Not working on OSX 10.9.5 (Mavericks) and XCode 6. Some commands are deprecated along with other issues. What versions of OSX and XCode are you using?

I'm using Mavericks and XCode 5. What version of OpenFrameworks are you using? It should run fine on OpenFrameworks 8.3

Has anyone besides you gotten this to run?

Originally this was written in Processing, but we re-wrote it in OF because the Kinect library in Processing is unstable. Yes, other people have run it. Could you describe to me the problem you're having? What error messages are you seeing?

Also, what about porting over to Processing. Would be much easier for everyone else to run.

Tried with XCode 5 and OF8.3 but still not working.

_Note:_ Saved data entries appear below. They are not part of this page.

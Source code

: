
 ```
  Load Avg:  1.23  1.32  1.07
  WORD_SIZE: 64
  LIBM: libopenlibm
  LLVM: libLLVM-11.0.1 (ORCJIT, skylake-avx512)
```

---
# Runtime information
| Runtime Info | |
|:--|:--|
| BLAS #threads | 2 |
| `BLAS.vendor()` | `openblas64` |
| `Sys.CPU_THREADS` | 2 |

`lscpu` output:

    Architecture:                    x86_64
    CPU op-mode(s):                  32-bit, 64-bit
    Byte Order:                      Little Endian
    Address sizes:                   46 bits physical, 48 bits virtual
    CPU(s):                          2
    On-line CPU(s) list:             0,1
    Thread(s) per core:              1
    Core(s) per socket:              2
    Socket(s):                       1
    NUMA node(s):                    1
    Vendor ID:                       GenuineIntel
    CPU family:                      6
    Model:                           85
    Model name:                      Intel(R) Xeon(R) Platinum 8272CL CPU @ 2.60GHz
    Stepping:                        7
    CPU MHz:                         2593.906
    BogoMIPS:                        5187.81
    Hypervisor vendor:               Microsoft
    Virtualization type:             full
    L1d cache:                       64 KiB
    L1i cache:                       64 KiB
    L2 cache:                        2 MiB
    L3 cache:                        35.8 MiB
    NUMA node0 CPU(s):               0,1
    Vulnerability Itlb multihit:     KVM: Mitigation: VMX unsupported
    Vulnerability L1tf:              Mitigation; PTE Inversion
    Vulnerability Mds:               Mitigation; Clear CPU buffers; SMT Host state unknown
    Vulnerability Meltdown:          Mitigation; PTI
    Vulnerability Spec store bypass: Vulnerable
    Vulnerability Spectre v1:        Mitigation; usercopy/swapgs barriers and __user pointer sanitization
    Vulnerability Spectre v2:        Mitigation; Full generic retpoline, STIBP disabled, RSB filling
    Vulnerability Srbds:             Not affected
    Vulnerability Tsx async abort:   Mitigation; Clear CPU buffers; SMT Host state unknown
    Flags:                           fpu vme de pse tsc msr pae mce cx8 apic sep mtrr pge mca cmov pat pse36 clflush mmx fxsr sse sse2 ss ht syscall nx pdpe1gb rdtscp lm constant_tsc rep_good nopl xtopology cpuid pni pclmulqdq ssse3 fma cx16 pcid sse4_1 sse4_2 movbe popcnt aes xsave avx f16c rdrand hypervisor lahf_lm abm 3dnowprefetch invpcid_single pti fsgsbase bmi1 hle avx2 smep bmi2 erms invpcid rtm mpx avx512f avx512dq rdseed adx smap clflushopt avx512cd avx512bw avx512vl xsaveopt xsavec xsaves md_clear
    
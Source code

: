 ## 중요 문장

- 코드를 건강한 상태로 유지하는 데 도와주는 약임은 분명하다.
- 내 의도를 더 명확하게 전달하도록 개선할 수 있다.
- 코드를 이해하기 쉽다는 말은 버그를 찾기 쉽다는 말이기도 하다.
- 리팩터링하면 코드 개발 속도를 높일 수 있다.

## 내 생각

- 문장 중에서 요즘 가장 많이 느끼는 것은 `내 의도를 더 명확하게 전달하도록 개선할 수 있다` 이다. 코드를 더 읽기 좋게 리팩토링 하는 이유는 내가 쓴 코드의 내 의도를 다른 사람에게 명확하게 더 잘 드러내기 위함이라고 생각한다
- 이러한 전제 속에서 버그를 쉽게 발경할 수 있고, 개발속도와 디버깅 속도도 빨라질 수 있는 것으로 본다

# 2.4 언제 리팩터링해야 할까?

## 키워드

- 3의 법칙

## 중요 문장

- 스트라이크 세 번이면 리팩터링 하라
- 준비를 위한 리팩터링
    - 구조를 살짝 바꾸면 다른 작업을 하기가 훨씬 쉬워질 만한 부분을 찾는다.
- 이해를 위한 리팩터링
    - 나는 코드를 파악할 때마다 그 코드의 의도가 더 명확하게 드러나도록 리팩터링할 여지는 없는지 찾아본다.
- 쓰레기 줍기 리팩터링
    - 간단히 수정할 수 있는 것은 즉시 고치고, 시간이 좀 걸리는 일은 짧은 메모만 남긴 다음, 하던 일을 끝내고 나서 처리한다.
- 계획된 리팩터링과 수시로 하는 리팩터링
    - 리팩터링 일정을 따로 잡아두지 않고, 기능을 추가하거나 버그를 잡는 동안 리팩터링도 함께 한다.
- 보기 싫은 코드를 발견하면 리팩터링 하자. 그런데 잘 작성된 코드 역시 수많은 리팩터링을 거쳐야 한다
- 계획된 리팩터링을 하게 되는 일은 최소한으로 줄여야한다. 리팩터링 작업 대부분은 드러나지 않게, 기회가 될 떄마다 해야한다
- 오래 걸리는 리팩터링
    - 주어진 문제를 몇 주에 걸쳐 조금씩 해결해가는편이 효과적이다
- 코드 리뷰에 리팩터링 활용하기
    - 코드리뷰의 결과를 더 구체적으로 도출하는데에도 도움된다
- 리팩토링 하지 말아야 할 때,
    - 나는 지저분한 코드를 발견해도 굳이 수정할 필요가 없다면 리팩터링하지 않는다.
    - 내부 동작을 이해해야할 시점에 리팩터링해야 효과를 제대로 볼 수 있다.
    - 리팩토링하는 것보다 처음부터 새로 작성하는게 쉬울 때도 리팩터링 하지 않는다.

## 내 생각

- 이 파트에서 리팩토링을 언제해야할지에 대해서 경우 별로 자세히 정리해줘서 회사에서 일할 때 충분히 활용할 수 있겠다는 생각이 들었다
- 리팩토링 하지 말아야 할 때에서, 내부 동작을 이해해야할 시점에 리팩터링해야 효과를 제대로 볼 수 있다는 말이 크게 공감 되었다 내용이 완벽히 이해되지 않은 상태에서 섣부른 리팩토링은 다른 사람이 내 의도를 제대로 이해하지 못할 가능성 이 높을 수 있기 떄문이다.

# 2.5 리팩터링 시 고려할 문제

This looks so cool! I wish I had a 3d printer, does the paint change color? I think you should do 3d printed minecraft world's

Is this something I can do as a rookie? I've been scanning using the Kinect for Windows for a time. I've downloaded from github the apps. When I try to generate a project, I get the code. I'm not a developer. What should I be looking for after I downloaded the files? Thanks.

Hey Jim, yes you should be able to compile and run the application yourself. However, it was designed for OSX, and I've never tested in on Windows, so I can't guarantee if it will run on Window. It also requires the latest version of OpenFrameworks which you can download here:

If you're unfamiliar with OpenFramworks, I recommend reading the tutorials page to help you get started.